A conselheira da SBPC chamou também a atenção para a preocupação da área científica de substituir a utilização de animais, sem, contudo, prejudicar o progresso do avanço no conhecimento que resulta em melhor qualidade de vida, tanto para o homem como para com os próprios animais. E reiterou “que todos têm o mesmo objetivo que consiste na utilização ética dos animais.”
Questionamentos de senadores
Ainda que a votação do PLC 70/2014 tenha sido simbólica na CCT na quarta-feira, o senador Pedro Chaves (PSC-MS) questionou pontos do parecer do relator da matéria que, segundo observa, permitem exceções na utilização animal em testes de cosméticos. O parlamentar referiu-se aos artigos que preveem exceções “em circunstâncias em que surjam graves preocupações no que diz respeito à segurança de um ingrediente cosmético, sempre após ampla consulta à sociedade civil para casos em que se tratar de ingrediente amplamente utilizado no mercado e que não possa ser substituído por outro capaz de desempenhar função semelhante”.
Referiu-se ainda à exceção para quando for detectado um problema específico de saúde humana, relacionado ao ingrediente, de modo fundamentado; e aos casos de inexistir método alternativo hábil para satisfazer às exigências de testagem.
“O projeto de lei da Câmara no parágrafo 15, nos artigos A, B e C, me parece que abrem exceções que acho extremamente perigosas, porque às vezes no Brasil se trabalha muito mais com as exceções do que com a regra”, alertou.
O relator Randolfe Rodrigues, por sua vez, respondeu que o dispositivo “de excepcionalidade” foi reproduzido de cláusulas existentes no regulamento da União Europeia.
“A condição de aplicação desses dispositivos é excepcionalíssima, é a exceção da exceção. Abrimos essa situação em casos de extrema calamidade pública, de gravíssimo risco sanitário em que esteja em risco a saúde da população, e que seja necessário retomar esse tipo de teste. Trouxemos a cláusula já existente na legislação mundial, notadamente na legislação europeia”, justificou.
O senador Randolfe reconheceu, em seu próprio relatório, os avanços obtidos pelo o Brasil na experimentação animal na pesquisa científica. “Como resultado da medida em apreciação, uma proibição nacional de testes em animais não irá causar grandes mudanças para o setor nacional de cosméticos”, destaca pontos do parecer.

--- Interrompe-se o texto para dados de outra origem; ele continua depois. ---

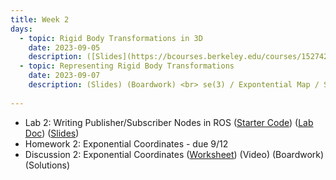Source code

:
 ```yaml
---
title: Week 2
days:
  - topic: Rigid Body Transformations in 3D
    date: 2023-09-05
    description: ([Slides](https://bcourses.berkeley.edu/courses/1527423/files/86743019?module_item_id=16904585)) ([Boardwork](https://bcourses.berkeley.edu/courses/1527423/files/86748313?module_item_id=16904982)) <br> Quaternions / SE(3) / Twists <br> Reading - MLS 3.2
  - topic: Representing Rigid Body Transformations
    date: 2023-09-07
    description: (Slides) (Boardwork) <br> se(3) / Expontential Map / Screws <br> Reading - MLS 3.2
  
---
```


- Lab 2: Writing Publisher/Subscriber Nodes in ROS ([Starter Code](https://github.com/ucb-ee106/106a-fa23-labs-starter/tree/main/lab2)) ([Lab Doc](./assets/labs/lab2.pdf)) ([Slides](./assets/labs/lab2_slides.pdf))
- Homework 2: Exponential Coordinates - due 9/12
- Discussion 2: Exponential Coordinates ([Worksheet](./assets/disc/disc2_exp.pdf)) (Video) (Boardwork) (Solutions)

<a id="Week3"></a>
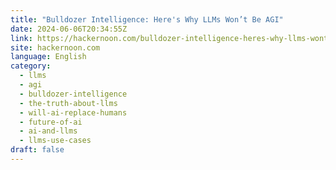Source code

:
 ```yaml
---
title: "Bulldozer Intelligence: Here's Why LLMs Won’t Be AGI"
date: 2024-06-06T20:34:55Z
link: https://hackernoon.com/bulldozer-intelligence-heres-why-llms-wont-be-agi?source=rss&utm_medium=RSS&utm_source=news.12bit.vn
site: hackernoon.com
language: English
category:
  - llms
  - agi
  - bulldozer-intelligence
  - the-truth-about-llms
  - will-ai-replace-humans
  - future-of-ai
  - ai-and-llms
  - llms-use-cases
draft: false
---
```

Nesse contexto, o parecer do relator traz que a resolução normativa nº 18 do Concea tornou obrigatória a implementação de 17 métodos alternativos no Brasil, que os considera relevantes para o setor de cosméticos e também para outros setores. Cita ainda que desde 2012, o então Ministério da Ciência e Tecnologia criou a Rede Nacional de Métodos Alternativos (Renama) para acelerar o desenvolvimento desses métodos no País.
O relatório também destaca que a Agência Nacional de Vigilância Sanitária (Anvisa), por intermédio da resolução normativa nº 35, já aceita o uso dos métodos alternativos de experimentação animal reconhecidos pelo Concea, com o objetivo de substituir, reduzir ou refinar o uso de animais em atividades de pesquisa.
O relator cita ainda no texto que a própria Anvisa, que demonstrou “resistência à matéria em discussão”, estima que menos de 0,1% dos cosméticos aprovados anualmente são testados em animais.
Reverter os danos
A presidente da SBPC, Helena Nader, reforça que as alterações realizadas no texto final da Câmara representam um retrocesso para a Ciência e Tecnologia, e espera reverter os danos na Comissão de Meio Ambiente (CMA), o próximo passo da tramitação da matéria, antes de ir para deliberação final pelo Plenário do Senado. “A SBPC não jogou a toalha. Nós vamos continuar lutando para voltar a ter os ganhos para o País e para a proteção animal que tínhamos conseguido no projeto que veio da Câmara”, acrescentou.